Website redesign -- 4-fold A/B testing

from IPython import display
display.Image("Website Redesign.png")

Which version of the website should you use?

📖 Background

You work for an early-stage startup in Germany. Your team has been working on a redesign of the landing page. The team believes a new design will increase the number of people who click through and join your site.

They have been testing the changes for a few weeks and now they want to measure the impact of the change and need you to determine if the increase can be due to random chance or if it is statistically significant.

💾 The data

The team assembled the following file:

Redesign test data

"treatment" - "yes" if the user saw the new version of the landing page, no otherwise.
"new_images" - "yes" if the page used a new set of images, no otherwise.
"converted" - 1 if the user joined the site, 0 otherwise.

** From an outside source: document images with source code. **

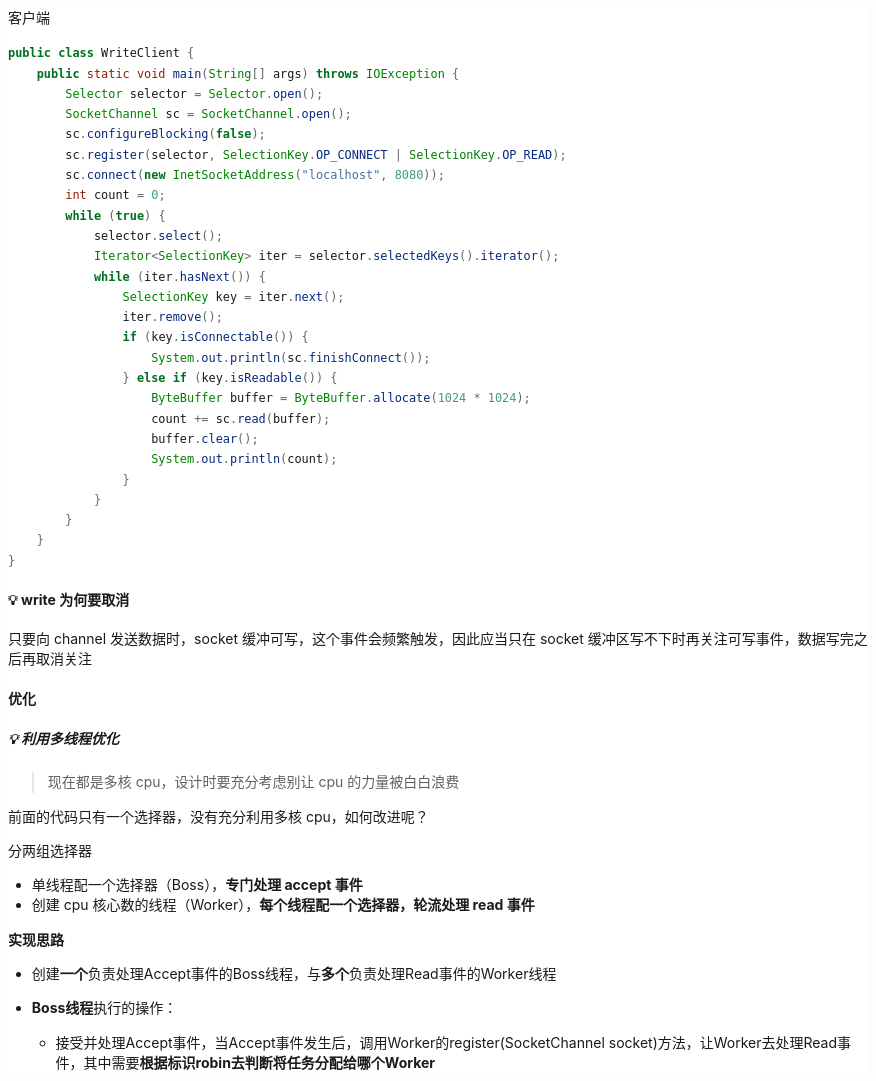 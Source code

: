 客户端

```java
public class WriteClient {
    public static void main(String[] args) throws IOException {
        Selector selector = Selector.open();
        SocketChannel sc = SocketChannel.open();
        sc.configureBlocking(false);
        sc.register(selector, SelectionKey.OP_CONNECT | SelectionKey.OP_READ);
        sc.connect(new InetSocketAddress("localhost", 8080));
        int count = 0;
        while (true) {
            selector.select();
            Iterator<SelectionKey> iter = selector.selectedKeys().iterator();
            while (iter.hasNext()) {
                SelectionKey key = iter.next();
                iter.remove();
                if (key.isConnectable()) {
                    System.out.println(sc.finishConnect());
                } else if (key.isReadable()) {
                    ByteBuffer buffer = ByteBuffer.allocate(1024 * 1024);
                    count += sc.read(buffer);
                    buffer.clear();
                    System.out.println(count);
                }
            }
        }
    }
}
```

#### 💡 write 为何要取消

只要向 channel 发送数据时，socket 缓冲可写，这个事件会频繁触发，因此应当只在 socket 缓冲区写不下时再关注可写事件，数据写完之后再取消关注

#### 优化

##### 💡 利用多线程优化

> 现在都是多核 cpu，设计时要充分考虑别让 cpu 的力量被白白浪费

前面的代码只有一个选择器，没有充分利用多核 cpu，如何改进呢？

分两组选择器

* 单线程配一个选择器（Boss），**专门处理 accept 事件**
* 创建 cpu 核心数的线程（Worker），**每个线程配一个选择器，轮流处理 read 事件**

**实现思路**

- 创建**一个**负责处理Accept事件的Boss线程，与**多个**负责处理Read事件的Worker线程

- **Boss线程**执行的操作：

  - 接受并处理Accept事件，当Accept事件发生后，调用Worker的register(SocketChannel socket)方法，让Worker去处理Read事件，其中需要**根据标识robin去判断将任务分配给哪个Worker**
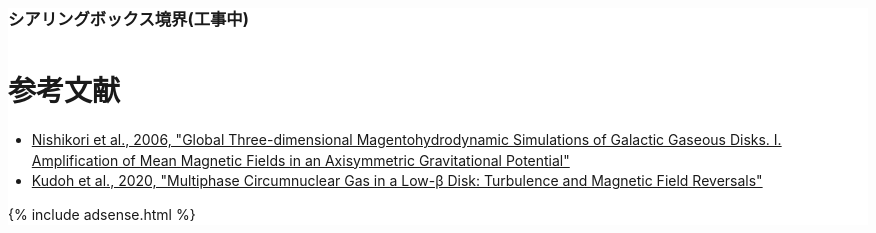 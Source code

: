 ### シアリングボックス境界(工事中)

# 参考文献

* [Nishikori et al., 2006, "Global Three-dimensional Magentohydrodynamic Simulations of Galactic Gaseous Disks. I. Amplification of Mean Magnetic Fields in an Axisymmetric Gravitational Potential"](https://iopscience.iop.org/article/10.1086/500525)
* [Kudoh et al., 2020, "Multiphase Circumnuclear Gas in a Low-β Disk: Turbulence and Magnetic Field Reversals"](https://iopscience.iop.org/article/10.3847/1538-4357/abba39)

{% include adsense.html %} 
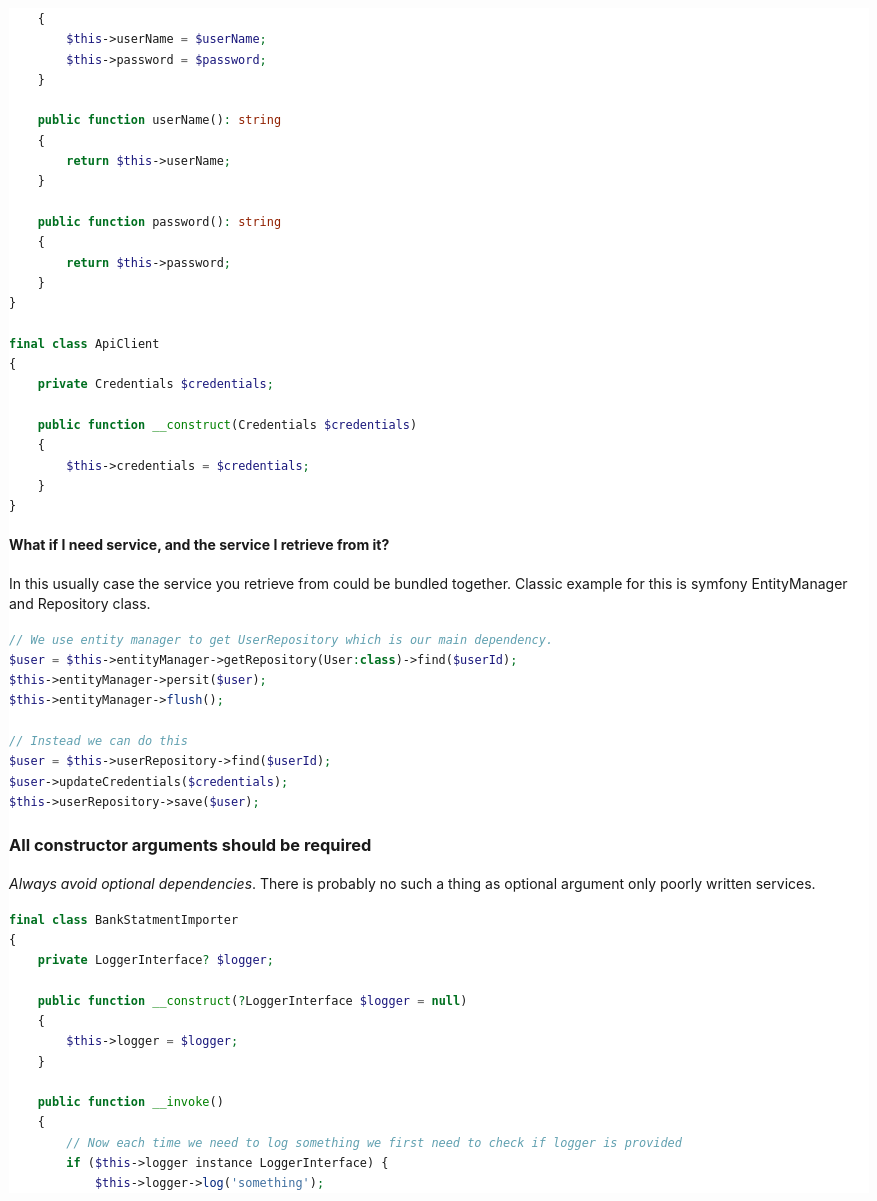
 ```php
    {
        $this->userName = $userName;
        $this->password = $password;
    }

    public function userName(): string
    {
        return $this->userName;
    }

    public function password(): string
    {
        return $this->password;
    }
}

final class ApiClient
{
    private Credentials $credentials;
    
    public function __construct(Credentials $credentials)
    {
        $this->credentials = $credentials;
    }
}
```

#### What if I need service, and the service I retrieve from it?

In this usually case the service you retrieve from could be bundled together.
Classic example for this is symfony EntityManager and Repository class.

```php
// We use entity manager to get UserRepository which is our main dependency.
$user = $this->entityManager->getRepository(User:class)->find($userId);
$this->entityManager->persit($user);
$this->entityManager->flush();

// Instead we can do this
$user = $this->userRepository->find($userId);
$user->updateCredentials($credentials);
$this->userRepository->save($user);
```

### All constructor arguments should be required

*Always avoid optional dependencies*. There is probably no such a thing as optional argument only poorly written services. 

```php
final class BankStatmentImporter
{
    private LoggerInterface? $logger;

    public function __construct(?LoggerInterface $logger = null) 
    {
        $this->logger = $logger;
    }
    
    public function __invoke()
    {
        // Now each time we need to log something we first need to check if logger is provided
        if ($this->logger instance LoggerInterface) {
            $this->logger->log('something');
```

The control group is those users with "no" in both columns: the old version with the old set of images.

import pandas as pd
df = pd.read_csv('./data/redesign.csv')
df.head()

💪 Challenge

Complete the following tasks:

Analyze the conversion rates for each of the four groups: the new/old design of the landing page and the new/old pictures.
Can the increases observed be explained by randomness? (Hint: Think A/B test)
Which version of the website should they use?

🧑‍⚖️ Judging criteria

We will randomly select ten winners from the correct submissions for this challenge.

The winners will receive DataCamp merchandise.

✅ Checklist before publishing

Rename your workspace to make it descriptive of your work. N.B. you should leave the notebook name as notebook.ipynb.
Remove redundant cells like the judging criteria, so the workbook is focused on your answers.
Check that all the cells run without error.

1. Analyzing the conversion rates for each of the four groups: the new/old design of the landing page and the new/old pictures.

df.groupby(['treatment','new_images']).sum().unstack().div(df.groupby(['treatment','new_images']).count().unstack(),axis=0).style.background_gradient(cmap='Blues').format('{:,.2%}')

2. Can the increases observed be explained by randomness?

To answer this question we need to compare stats of different groups. Out of the four groups following comparisons make sense:

Comparing group with new version and new set of images to group with old version and new set of images (To study effectiveness of new set of images across different versions)
Comparing group with new version and new images to group with new version and old set of images (To study effectiveness of new version across different sets of images)
Comparing group with old version and old set of images to group with old version and new set of images (To study effectiveness of old version across different sets of images)
Comparing group with old version and old set of images to group with new version and old set of images (To study effectiveness of old set of images across different versions)

2.1. Defining a function to A/B test:

from statsmodels.stats.proportion import proportions_ztest, proportion_confint

def statistical_experiment(df, col, state):

    other_col=df.select_dtypes(object).columns.drop(col)[0]
    
    yes_experiment = df.loc[(df[col]==state) & (df[other_col]=='yes'),'converted']
    no_experiment = df.loc[(df[col]==state) & (df[other_col]=='no'),'converted']

    successes = [no_experiment.sum(), yes_experiment.sum()]
    nobs = [no_experiment.count(), yes_experiment.count()]

    z_stat, pval = proportions_ztest(successes, nobs=nobs)


    print(f"p-value: {pval:.3f} for effectiveness of using { {'treatment':'new version', 'new_images':'set of new images'}.get(other_col, other_col)} vs not using it for the group where { {'treatment':'new version', 'new_images':'set of new images'}.get(col, col)} is{ {'no':' not'}.get(state, '')} used")

2.2. Getting p-values for each combinations to understand significance

from itertools import combinations, product

for state, col in list(product(df.new_images.unique(), df.select_dtypes(object).columns)):
    statistical_experiment(df, col, state)

2.3. Understanding results based on standard (p-value=0.5)

We have enough statistical evidence to say:

New version is better when old set of images are used. Thus the increases observed here cannot be explained by mere randomness.

We do not have enough statistical evidence to say:

New version is better when new set of images are used. Increases here could be random.
New set of images is better when old version is used. Increases here could be random.
New set of images are better when new version is used. Increases here could be random.

3. Which version of the website should they use?

They should be using new version with old images as this combination has the highest conversion rate of 12.00%. Besides, this is the only combination we have enough statistical evidence for, to say its a worthwhile change.